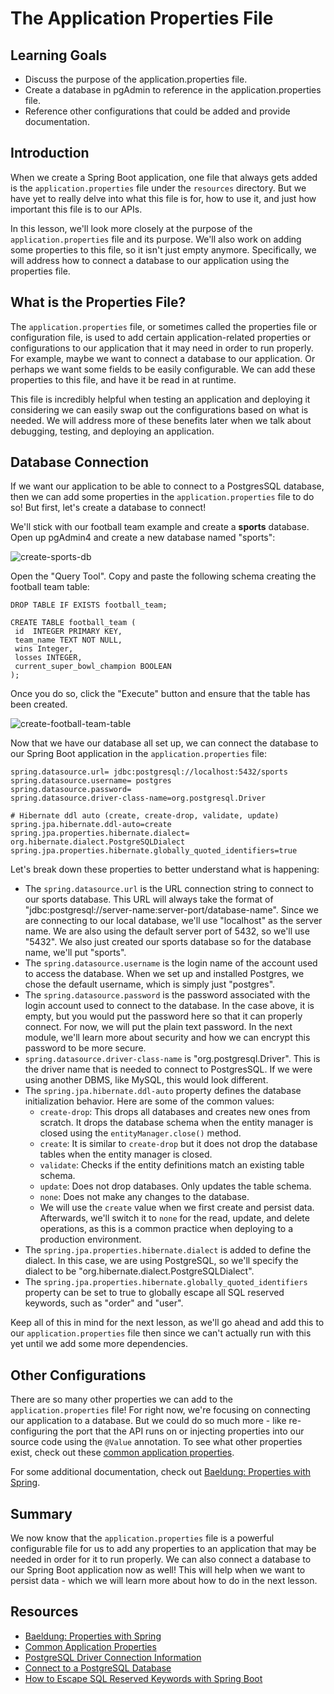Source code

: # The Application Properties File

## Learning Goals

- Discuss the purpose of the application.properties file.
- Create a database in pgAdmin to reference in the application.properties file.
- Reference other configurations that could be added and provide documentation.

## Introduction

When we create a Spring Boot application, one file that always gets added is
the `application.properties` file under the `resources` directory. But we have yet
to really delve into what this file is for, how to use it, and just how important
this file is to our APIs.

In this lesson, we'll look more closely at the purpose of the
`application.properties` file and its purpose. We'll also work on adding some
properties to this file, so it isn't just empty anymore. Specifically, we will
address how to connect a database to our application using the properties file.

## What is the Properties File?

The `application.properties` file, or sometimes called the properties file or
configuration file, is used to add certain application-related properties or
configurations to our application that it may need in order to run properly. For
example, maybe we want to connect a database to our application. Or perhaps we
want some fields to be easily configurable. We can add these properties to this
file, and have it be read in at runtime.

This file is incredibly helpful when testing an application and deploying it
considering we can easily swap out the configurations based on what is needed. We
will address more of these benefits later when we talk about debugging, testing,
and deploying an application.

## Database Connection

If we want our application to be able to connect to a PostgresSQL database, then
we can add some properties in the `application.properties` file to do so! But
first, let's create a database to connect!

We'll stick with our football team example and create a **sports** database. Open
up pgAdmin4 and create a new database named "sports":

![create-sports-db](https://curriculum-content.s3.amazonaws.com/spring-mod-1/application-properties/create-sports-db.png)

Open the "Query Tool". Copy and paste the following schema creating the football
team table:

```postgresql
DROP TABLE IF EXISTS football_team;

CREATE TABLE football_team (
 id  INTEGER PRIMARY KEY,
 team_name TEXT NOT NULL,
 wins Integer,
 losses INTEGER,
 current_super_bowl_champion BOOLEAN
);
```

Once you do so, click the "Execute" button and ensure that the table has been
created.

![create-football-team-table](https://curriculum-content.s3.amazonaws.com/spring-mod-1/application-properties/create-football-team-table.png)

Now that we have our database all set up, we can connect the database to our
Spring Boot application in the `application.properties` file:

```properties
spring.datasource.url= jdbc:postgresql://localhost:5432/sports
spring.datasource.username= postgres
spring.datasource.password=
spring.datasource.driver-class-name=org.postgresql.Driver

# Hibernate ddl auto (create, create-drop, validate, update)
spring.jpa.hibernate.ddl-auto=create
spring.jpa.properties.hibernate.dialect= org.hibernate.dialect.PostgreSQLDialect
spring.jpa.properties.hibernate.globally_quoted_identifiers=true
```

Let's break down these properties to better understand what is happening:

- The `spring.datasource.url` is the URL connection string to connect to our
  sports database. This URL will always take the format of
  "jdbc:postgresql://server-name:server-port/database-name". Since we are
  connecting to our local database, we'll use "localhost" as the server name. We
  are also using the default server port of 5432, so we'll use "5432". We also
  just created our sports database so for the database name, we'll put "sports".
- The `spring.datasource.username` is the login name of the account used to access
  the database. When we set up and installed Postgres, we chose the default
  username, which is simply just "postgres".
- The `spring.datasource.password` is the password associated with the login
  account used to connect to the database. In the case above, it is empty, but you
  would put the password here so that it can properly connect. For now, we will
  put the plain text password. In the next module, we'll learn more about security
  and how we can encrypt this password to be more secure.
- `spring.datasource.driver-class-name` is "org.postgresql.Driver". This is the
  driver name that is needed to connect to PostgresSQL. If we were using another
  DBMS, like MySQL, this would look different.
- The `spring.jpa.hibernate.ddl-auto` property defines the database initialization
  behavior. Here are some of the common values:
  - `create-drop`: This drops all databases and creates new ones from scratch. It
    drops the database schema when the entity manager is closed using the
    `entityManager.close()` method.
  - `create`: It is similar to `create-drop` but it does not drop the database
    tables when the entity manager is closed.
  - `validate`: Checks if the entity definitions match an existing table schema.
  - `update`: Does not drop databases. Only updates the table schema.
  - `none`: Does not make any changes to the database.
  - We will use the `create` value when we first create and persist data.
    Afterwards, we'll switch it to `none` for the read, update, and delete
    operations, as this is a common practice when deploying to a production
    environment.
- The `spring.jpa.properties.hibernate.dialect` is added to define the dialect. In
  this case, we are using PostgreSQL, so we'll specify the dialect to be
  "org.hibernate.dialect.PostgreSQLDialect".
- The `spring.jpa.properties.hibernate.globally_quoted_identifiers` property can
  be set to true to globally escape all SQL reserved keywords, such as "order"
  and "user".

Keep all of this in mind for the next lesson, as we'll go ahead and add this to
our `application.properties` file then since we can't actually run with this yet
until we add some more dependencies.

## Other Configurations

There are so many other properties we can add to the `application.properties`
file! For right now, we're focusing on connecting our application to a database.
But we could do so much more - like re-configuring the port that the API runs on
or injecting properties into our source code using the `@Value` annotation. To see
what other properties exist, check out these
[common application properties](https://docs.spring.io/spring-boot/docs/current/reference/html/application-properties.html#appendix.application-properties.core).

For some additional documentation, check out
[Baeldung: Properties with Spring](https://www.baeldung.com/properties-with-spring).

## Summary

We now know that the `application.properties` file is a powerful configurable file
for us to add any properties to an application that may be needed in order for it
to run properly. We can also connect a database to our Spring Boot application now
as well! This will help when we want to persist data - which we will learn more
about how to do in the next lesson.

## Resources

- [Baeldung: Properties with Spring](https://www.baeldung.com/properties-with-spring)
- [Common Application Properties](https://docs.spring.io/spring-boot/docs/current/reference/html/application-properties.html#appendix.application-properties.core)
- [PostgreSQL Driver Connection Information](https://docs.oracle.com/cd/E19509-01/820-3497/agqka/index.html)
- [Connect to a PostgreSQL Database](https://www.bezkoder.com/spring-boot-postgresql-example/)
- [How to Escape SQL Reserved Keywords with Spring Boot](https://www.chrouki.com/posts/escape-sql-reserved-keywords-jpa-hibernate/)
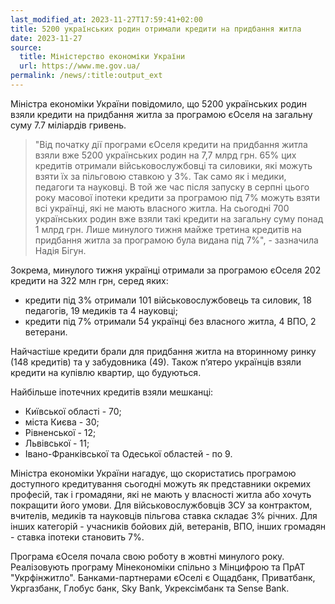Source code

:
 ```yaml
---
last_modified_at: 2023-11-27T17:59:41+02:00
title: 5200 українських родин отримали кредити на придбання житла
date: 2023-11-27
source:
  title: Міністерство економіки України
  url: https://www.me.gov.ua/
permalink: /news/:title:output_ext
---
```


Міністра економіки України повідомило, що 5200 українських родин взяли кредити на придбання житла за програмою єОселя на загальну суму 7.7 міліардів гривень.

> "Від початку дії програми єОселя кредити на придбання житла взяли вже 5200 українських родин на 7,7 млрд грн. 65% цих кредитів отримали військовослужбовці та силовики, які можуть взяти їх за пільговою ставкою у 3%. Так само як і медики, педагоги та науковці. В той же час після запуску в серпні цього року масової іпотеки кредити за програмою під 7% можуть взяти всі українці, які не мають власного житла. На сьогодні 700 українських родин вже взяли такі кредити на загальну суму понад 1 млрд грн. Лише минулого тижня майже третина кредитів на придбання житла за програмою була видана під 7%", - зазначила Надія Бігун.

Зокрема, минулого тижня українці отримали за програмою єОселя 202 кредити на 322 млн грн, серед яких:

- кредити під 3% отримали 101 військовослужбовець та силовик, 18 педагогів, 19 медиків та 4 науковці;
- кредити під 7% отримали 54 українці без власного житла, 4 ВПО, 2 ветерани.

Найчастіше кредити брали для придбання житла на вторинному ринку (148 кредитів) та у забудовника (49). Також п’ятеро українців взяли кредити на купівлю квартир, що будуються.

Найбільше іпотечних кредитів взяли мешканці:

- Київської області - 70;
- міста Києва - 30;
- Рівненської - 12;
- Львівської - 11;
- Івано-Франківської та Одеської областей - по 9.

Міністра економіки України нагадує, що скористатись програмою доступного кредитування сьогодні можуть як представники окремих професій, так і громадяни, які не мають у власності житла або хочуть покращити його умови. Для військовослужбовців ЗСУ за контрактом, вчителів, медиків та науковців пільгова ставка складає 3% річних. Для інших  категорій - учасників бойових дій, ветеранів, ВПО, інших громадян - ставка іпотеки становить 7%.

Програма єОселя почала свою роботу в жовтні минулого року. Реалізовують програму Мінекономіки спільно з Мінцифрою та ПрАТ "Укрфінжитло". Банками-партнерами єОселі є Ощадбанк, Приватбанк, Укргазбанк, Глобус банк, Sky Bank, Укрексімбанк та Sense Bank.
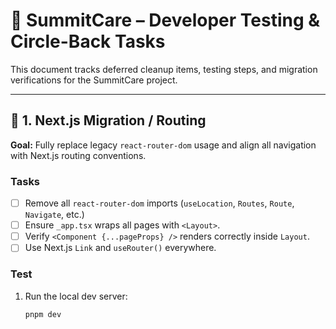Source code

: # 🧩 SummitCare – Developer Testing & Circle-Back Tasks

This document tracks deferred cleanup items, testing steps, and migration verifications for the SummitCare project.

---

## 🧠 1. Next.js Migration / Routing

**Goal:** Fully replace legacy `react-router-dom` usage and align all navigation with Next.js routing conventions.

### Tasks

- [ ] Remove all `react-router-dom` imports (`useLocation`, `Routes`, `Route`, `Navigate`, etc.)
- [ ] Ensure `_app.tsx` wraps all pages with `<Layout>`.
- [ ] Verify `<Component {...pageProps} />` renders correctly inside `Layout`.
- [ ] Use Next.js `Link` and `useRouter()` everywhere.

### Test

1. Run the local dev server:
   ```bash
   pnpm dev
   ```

____________

Work to complete — When you reach the line in the material above that holds "- Рівненської - 12;", begin reproducing lines exactly, and stop after the line that holds "Міністра економіки України нагадує, що".

Answer space —
- Рівненської - 12;
- Львівської - 11;
- Івано-Франківської та Одеської областей - по 9.

Міністра економіки України нагадує, що скористатись програмою доступного кредитування сьогодні можуть як представники окремих професій, так і громадяни, які не мають у власності житла або хочуть покращити його умови. Для військовослужбовців ЗСУ за контрактом, вчителів, медиків та науковців пільгова ставка складає 3% річних. Для інших  категорій - учасників бойових дій, ветеранів, ВПО, інших громадян - ставка іпотеки становить 7%.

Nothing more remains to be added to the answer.